Mamie E. Scurlock, 92, who helped her husband, the late Addison N. Scurlock, a pioneer black photographer, establish a nationally known photographic studio, died Wednesday at a private nursing home in Washington.

Addison Scurlock had photographed the great - Booker T. Washington, scientist Ernest Just, social and political activist Mary Church Terrell, composer Samuel Coleridge-Taylor, poets Paul Laurence Dunbar and Countee Cullen.

At his side, as his administrative assistant, was "Essie" Scurlock, described as a strong, yet quiet woman. She met the many prominent black Americans who came to the Scurlock studio at 9th and U Streets NW.

When she and her husband retired in 1962, the Scurlock Studio was taken over by their two sons, Robert and George. Mr. Scurlock died in 1964.

Today there is a Scurlock studio on Connecticut Avenue NW and a color laboratory on 18th Street NW.
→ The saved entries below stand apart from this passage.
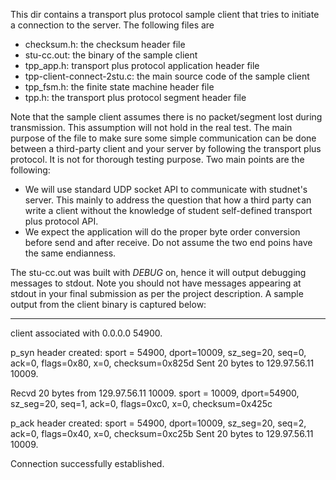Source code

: This dir contains a transport plus protocol sample client that tries to initiate a connection to the server. The following files are
* checksum.h: the checksum header file 
* stu-cc.out: the binary of the sample client
* tpp_app.h: transport plus protocol application header file
* tpp-client-connect-2stu.c: the main source code of the sample client
* tpp_fsm.h: the finite state machine header file
* tpp.h: the transport plus protocol segment header file 

Note that the sample client assumes there is no packet/segment lost during transmission. This assumption will not hold in the real test. The main purpose of the file to make sure some simple communication can be done between a third-party client and your server by following the transport plus protocol. It is not for thorough testing purpose. Two main points are the following:

* We will use standard UDP socket API to communicate with studnet's server. This mainly to address the question that how a third party can write a client without the knowledge of student self-defined transport plus protocol API.
* We expect the application will do the proper byte order conversion before send and after receive. Do not assume the two end poins have the same endianness. 

The stu-cc.out was built with _DEBUG_ on, hence it will output debugging messages to stdout. Note you should not have messages appearing at stdout in your final submission as per the project description. A sample output from the client binary is captured below:

---

client associated with 0.0.0.0 54900.

p_syn header created:
sport = 54900, dport=10009, sz_seg=20, seq=0, ack=0, flags=0x80, x=0, checksum=0x825d
Sent 20 bytes to 129.97.56.11 10009.

Recvd 20 bytes from 129.97.56.11 10009.
sport = 10009, dport=54900, sz_seg=20, seq=1, ack=0, flags=0xc0, x=0, checksum=0x425c

p_ack header created:
sport = 54900, dport=10009, sz_seg=20, seq=2, ack=0, flags=0x40, x=0, checksum=0xc25b
Sent 20 bytes to 129.97.56.11 10009.

Connection successfully established.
Born in Washington, Mrs. Scurlock was a graduate of the old M Street High School and Miner Normal School. She taught in both the Baltimore and Washington school systems.

She married Addison Scurlock, by then wel lon the road to becoming a noted photographer, in 1912, and gave up teaching to become his associate.

The Scurlock family became an intrinsic part of the Washington scene. Both parents encourage their sons to be creative. Mrs. Scurlock said many years later that she and her husband wanted their children "(to work hard and build up a reputation like we did."

The national reputation of the family firm, one of the oldest black businesses in Washington, has been maintained.

Mrs. Scurlock was active in the Plymouth Congregational Church. She was a charter member of the Herculean Club and the Mus-So-Lit women's auxiliary.

In addition to her two sons, who live in Washington, she is survived by three grandchildren and one great-grandchild.